*What the exercise asks*
Your copy should match the records exactly, apart from the pictures, which stay out.
━━━ Entries shown
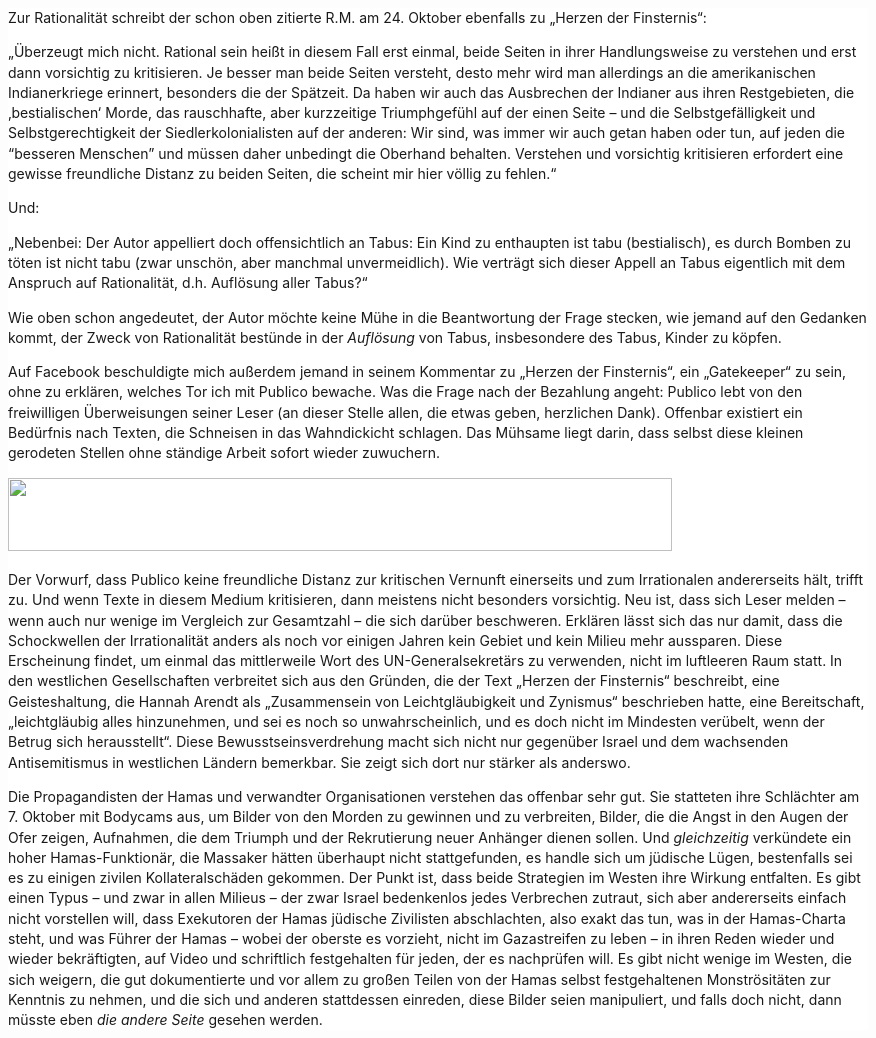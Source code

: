 Zur Rationalität schreibt der schon oben zitierte R.M. am 24. Oktober ebenfalls zu „Herzen der Finsternis“:

„Überzeugt mich nicht. Rational sein heißt in diesem Fall erst einmal, beide Seiten in ihrer Handlungsweise zu verstehen und erst dann vorsichtig zu kritisieren. Je besser man beide Seiten versteht, desto mehr wird man allerdings an die amerikanischen Indianerkriege erinnert, besonders die der Spätzeit. Da haben wir auch das Ausbrechen der Indianer aus ihren Restgebieten, die ‚bestialischen‘ Morde, das rauschhafte, aber kurzzeitige Triumphgefühl auf der einen Seite – und die Selbstgefälligkeit und Selbstgerechtigkeit der Siedlerkolonialisten auf der anderen: Wir sind, was immer wir auch getan haben oder tun, auf jeden die “besseren Menschen” und müssen daher unbedingt die Oberhand behalten. Verstehen und vorsichtig kritisieren erfordert eine gewisse freundliche Distanz zu beiden Seiten, die scheint mir hier völlig zu fehlen.“

Und:

„Nebenbei: Der Autor appelliert doch offensichtlich an Tabus: Ein Kind zu enthaupten ist tabu (bestialisch), es durch Bomben zu töten ist nicht tabu (zwar unschön, aber manchmal unvermeidlich). Wie verträgt sich dieser Appell an Tabus eigentlich mit dem Anspruch auf Rationalität, d.h. Auflösung aller Tabus?“

Wie oben schon angedeutet, der Autor möchte keine Mühe in die Beantwortung der Frage stecken, wie jemand auf den Gedanken kommt, der Zweck von Rationalität bestünde in der _Auflösung_ von Tabus, insbesondere des Tabus, Kinder zu köpfen.

Auf Facebook beschuldigte mich außerdem jemand in seinem Kommentar zu „Herzen der Finsternis“, ein „Gatekeeper“ zu sein, ohne zu erklären, welches Tor ich mit Publico bewache. Was die Frage nach der Bezahlung angeht: Publico lebt von den freiwilligen Überweisungen seiner Leser (an dieser Stelle allen, die etwas geben, herzlichen Dank). Offenbar existiert ein Bedürfnis nach Texten, die Schneisen in das Wahndickicht schlagen. Das Mühsame liegt darin, dass selbst diese kleinen gerodeten Stellen ohne ständige Arbeit sofort wieder zuwuchern.

<img loading="lazy" decoding="async" class=" wp-image-17960 aligncenter" src="https://www.publicomag.com/wp-content/uploads/2023/10/gatekeeper-300x33.png" alt width="664" height="73" srcset="https://www.publicomag.com/wp-content/uploads/2023/10/gatekeeper-300x33.png 300w, https://www.publicomag.com/wp-content/uploads/2023/10/gatekeeper-1024x113.png 1024w, https://www.publicomag.com/wp-content/uploads/2023/10/gatekeeper-768x85.png 768w, https://www.publicomag.com/wp-content/uploads/2023/10/gatekeeper-1536x169.png 1536w, https://www.publicomag.com/wp-content/uploads/2023/10/gatekeeper-1080x119.png 1080w, https://www.publicomag.com/wp-content/uploads/2023/10/gatekeeper-483x53.png 483w, https://www.publicomag.com/wp-content/uploads/2023/10/gatekeeper-360x40.png 360w, https://www.publicomag.com/wp-content/uploads/2023/10/gatekeeper-600x66.png 600w, https://www.publicomag.com/wp-content/uploads/2023/10/gatekeeper-263x29.png 263w, https://www.publicomag.com/wp-content/uploads/2023/10/gatekeeper-1320x146.png 1320w, https://www.publicomag.com/wp-content/uploads/2023/10/gatekeeper.png 1578w" sizes="(max-width: 664px) 100vw, 664px" />

Der Vorwurf, dass Publico keine freundliche Distanz zur kritischen Vernunft einerseits und zum Irrationalen andererseits hält, trifft zu. Und wenn Texte in diesem Medium kritisieren, dann meistens nicht besonders vorsichtig. Neu ist, dass sich Leser melden – wenn auch nur wenige im Vergleich zur Gesamtzahl – die sich darüber beschweren. Erklären lässt sich das nur damit, dass die Schockwellen der Irrationalität anders als noch vor einigen Jahren kein Gebiet und kein Milieu mehr aussparen. Diese Erscheinung findet, um einmal das mittlerweile Wort des UN-Generalsekretärs zu verwenden, nicht im luftleeren Raum statt. In den westlichen Gesellschaften verbreitet sich aus den Gründen, die der Text „Herzen der Finsternis“ beschreibt, eine Geisteshaltung, die Hannah Arendt als „Zusammensein von Leichtgläubigkeit und Zynismus“ beschrieben hatte, eine Bereitschaft, „leichtgläubig alles hinzunehmen, und sei es noch so unwahrscheinlich, und es doch nicht im Mindesten verübelt, wenn der Betrug sich herausstellt“. Diese Bewusstseinsverdrehung macht sich nicht nur gegenüber Israel und dem wachsenden Antisemitismus in westlichen Ländern bemerkbar. Sie zeigt sich dort nur stärker als anderswo.

Die Propagandisten der Hamas und verwandter Organisationen verstehen das offenbar sehr gut. Sie statteten ihre Schlächter am 7. Oktober mit Bodycams aus, um Bilder von den Morden zu gewinnen und zu verbreiten, Bilder, die die Angst in den Augen der Ofer zeigen, Aufnahmen, die dem Triumph und der Rekrutierung neuer Anhänger dienen sollen. Und _gleichzeitig_ verkündete ein hoher Hamas-Funktionär, die Massaker hätten überhaupt nicht stattgefunden, es handle sich um jüdische Lügen, bestenfalls sei es zu einigen zivilen Kollateralschäden gekommen. Der Punkt ist, dass beide Strategien im Westen ihre Wirkung entfalten. Es gibt einen Typus – und zwar in allen Milieus – der zwar Israel bedenkenlos jedes Verbrechen zutraut, sich aber andererseits einfach nicht vorstellen will, dass Exekutoren der Hamas jüdische Zivilisten abschlachten, also exakt das tun, was in der Hamas-Charta steht, und was Führer der Hamas – wobei der oberste es vorzieht, nicht im Gazastreifen zu leben – in ihren Reden wieder und wieder bekräftigten, auf Video und schriftlich festgehalten für jeden, der es nachprüfen will. Es gibt nicht wenige im Westen, die sich weigern, die gut dokumentierte und vor allem zu großen Teilen von der Hamas selbst festgehaltenen Monströsitäten zur Kenntnis zu nehmen, und die sich und anderen stattdessen einreden, diese Bilder seien manipuliert, und falls doch nicht, dann müsste eben _die andere Seite_ gesehen werden.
━━━━━━
*Exercise result*
Source code

: Zur Rationalität schreibt der schon oben zitierte R.M. am 24. Oktober ebenfalls zu „Herzen der Finsternis“:

„Überzeugt mich nicht. Rational sein heißt in diesem Fall erst einmal, beide Seiten in ihrer Handlungsweise zu verstehen und erst dann vorsichtig zu kritisieren. Je besser man beide Seiten versteht, desto mehr wird man allerdings an die amerikanischen Indianerkriege erinnert, besonders die der Spätzeit. Da haben wir auch das Ausbrechen der Indianer aus ihren Restgebieten, die ‚bestialischen‘ Morde, das rauschhafte, aber kurzzeitige Triumphgefühl auf der einen Seite – und die Selbstgefälligkeit und Selbstgerechtigkeit der Siedlerkolonialisten auf der anderen: Wir sind, was immer wir auch getan haben oder tun, auf jeden die “besseren Menschen” und müssen daher unbedingt die Oberhand behalten. Verstehen und vorsichtig kritisieren erfordert eine gewisse freundliche Distanz zu beiden Seiten, die scheint mir hier völlig zu fehlen.“

Und:

„Nebenbei: Der Autor appelliert doch offensichtlich an Tabus: Ein Kind zu enthaupten ist tabu (bestialisch), es durch Bomben zu töten ist nicht tabu (zwar unschön, aber manchmal unvermeidlich). Wie verträgt sich dieser Appell an Tabus eigentlich mit dem Anspruch auf Rationalität, d.h. Auflösung aller Tabus?“

Wie oben schon angedeutet, der Autor möchte keine Mühe in die Beantwortung der Frage stecken, wie jemand auf den Gedanken kommt, der Zweck von Rationalität bestünde in der _Auflösung_ von Tabus, insbesondere des Tabus, Kinder zu köpfen.

Auf Facebook beschuldigte mich außerdem jemand in seinem Kommentar zu „Herzen der Finsternis“, ein „Gatekeeper“ zu sein, ohne zu erklären, welches Tor ich mit Publico bewache. Was die Frage nach der Bezahlung angeht: Publico lebt von den freiwilligen Überweisungen seiner Leser (an dieser Stelle allen, die etwas geben, herzlichen Dank). Offenbar existiert ein Bedürfnis nach Texten, die Schneisen in das Wahndickicht schlagen. Das Mühsame liegt darin, dass selbst diese kleinen gerodeten Stellen ohne ständige Arbeit sofort wieder zuwuchern.

<img loading="lazy" decoding="async" class=" wp-image-17960 aligncenter" src="https://www.publicomag.com/wp-content/uploads/2023/10/gatekeeper-300x33.png" alt width="664" height="73" srcset="https://www.publicomag.com/wp-content/uploads/2023/10/gatekeeper-300x33.png 300w, https://www.publicomag.com/wp-content/uploads/2023/10/gatekeeper-1024x113.png 1024w, https://www.publicomag.com/wp-content/uploads/2023/10/gatekeeper-768x85.png 768w, https://www.publicomag.com/wp-content/uploads/2023/10/gatekeeper-1536x169.png 1536w, https://www.publicomag.com/wp-content/uploads/2023/10/gatekeeper-1080x119.png 1080w, https://www.publicomag.com/wp-content/uploads/2023/10/gatekeeper-483x53.png 483w, https://www.publicomag.com/wp-content/uploads/2023/10/gatekeeper-360x40.png 360w, https://www.publicomag.com/wp-content/uploads/2023/10/gatekeeper-600x66.png 600w, https://www.publicomag.com/wp-content/uploads/2023/10/gatekeeper-263x29.png 263w, https://www.publicomag.com/wp-content/uploads/2023/10/gatekeeper-1320x146.png 1320w, https://www.publicomag.com/wp-content/uploads/2023/10/gatekeeper.png 1578w" sizes="(max-width: 664px) 100vw, 664px" />

Der Vorwurf, dass Publico keine freundliche Distanz zur kritischen Vernunft einerseits und zum Irrationalen andererseits hält, trifft zu. Und wenn Texte in diesem Medium kritisieren, dann meistens nicht besonders vorsichtig. Neu ist, dass sich Leser melden – wenn auch nur wenige im Vergleich zur Gesamtzahl – die sich darüber beschweren. Erklären lässt sich das nur damit, dass die Schockwellen der Irrationalität anders als noch vor einigen Jahren kein Gebiet und kein Milieu mehr aussparen. Diese Erscheinung findet, um einmal das mittlerweile Wort des UN-Generalsekretärs zu verwenden, nicht im luftleeren Raum statt. In den westlichen Gesellschaften verbreitet sich aus den Gründen, die der Text „Herzen der Finsternis“ beschreibt, eine Geisteshaltung, die Hannah Arendt als „Zusammensein von Leichtgläubigkeit und Zynismus“ beschrieben hatte, eine Bereitschaft, „leichtgläubig alles hinzunehmen, und sei es noch so unwahrscheinlich, und es doch nicht im Mindesten verübelt, wenn der Betrug sich herausstellt“. Diese Bewusstseinsverdrehung macht sich nicht nur gegenüber Israel und dem wachsenden Antisemitismus in westlichen Ländern bemerkbar. Sie zeigt sich dort nur stärker als anderswo.

Die Propagandisten der Hamas und verwandter Organisationen verstehen das offenbar sehr gut. Sie statteten ihre Schlächter am 7. Oktober mit Bodycams aus, um Bilder von den Morden zu gewinnen und zu verbreiten, Bilder, die die Angst in den Augen der Ofer zeigen, Aufnahmen, die dem Triumph und der Rekrutierung neuer Anhänger dienen sollen. Und _gleichzeitig_ verkündete ein hoher Hamas-Funktionär, die Massaker hätten überhaupt nicht stattgefunden, es handle sich um jüdische Lügen, bestenfalls sei es zu einigen zivilen Kollateralschäden gekommen. Der Punkt ist, dass beide Strategien im Westen ihre Wirkung entfalten. Es gibt einen Typus – und zwar in allen Milieus – der zwar Israel bedenkenlos jedes Verbrechen zutraut, sich aber andererseits einfach nicht vorstellen will, dass Exekutoren der Hamas jüdische Zivilisten abschlachten, also exakt das tun, was in der Hamas-Charta steht, und was Führer der Hamas – wobei der oberste es vorzieht, nicht im Gazastreifen zu leben – in ihren Reden wieder und wieder bekräftigten, auf Video und schriftlich festgehalten für jeden, der es nachprüfen will. Es gibt nicht wenige im Westen, die sich weigern, die gut dokumentierte und vor allem zu großen Teilen von der Hamas selbst festgehaltenen Monströsitäten zur Kenntnis zu nehmen, und die sich und anderen stattdessen einreden, diese Bilder seien manipuliert, und falls doch nicht, dann müsste eben _die andere Seite_ gesehen werden.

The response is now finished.